Une boule se créa dans mon ventre, comme synonyme de jalousie. Pourquoi Anaël traînait-il toujours dans les environs ? Et pourquoi tout le monde semblait-il se connaître ? Je m'étais bien rendu compte de la petitesse d'Arkan, mais après toutes ces révélations, il restait clairement des secrets enfouis, éparpillés. De plus, notre manque de pistes m'inquiétait.
— Bon, j'vais au QG, tu vas chez Eneko, OK ? J'demanderai aux guerriers, je...
Par effet de domino, une idée mena à une autre. Le souvenir de la femme-arbre que j'avais vue dans le bois me revint à l'esprit — une Skogsra, entité protectrice de la forêt. Nous l'avions trouvée dans les régulateurs en feuilletant les pages du bestiaire.
— Attends. J'crois connaître quelqu'un... quelque chose qui pourrait nous aider, aussi.
Je n'étais pas sûr de moi.

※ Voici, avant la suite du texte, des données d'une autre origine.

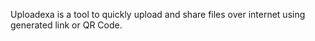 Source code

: Uploadexa is a tool to quickly upload and share files over internet using generated link or QR Code.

La légende racontait que la Skogsra était très dangereuse, et était reconnue pour l'énorme cavité dans son dos — quiconque regardant à l'intérieur mourait. Cependant, la communication restait possible. Puisqu'Aversion pratiquait au cœur de la forêt, si j'arrivais à la faire parler, elle pourrait sans doute nous aider... surtout si Eneko faisait partie de ces anges disparus.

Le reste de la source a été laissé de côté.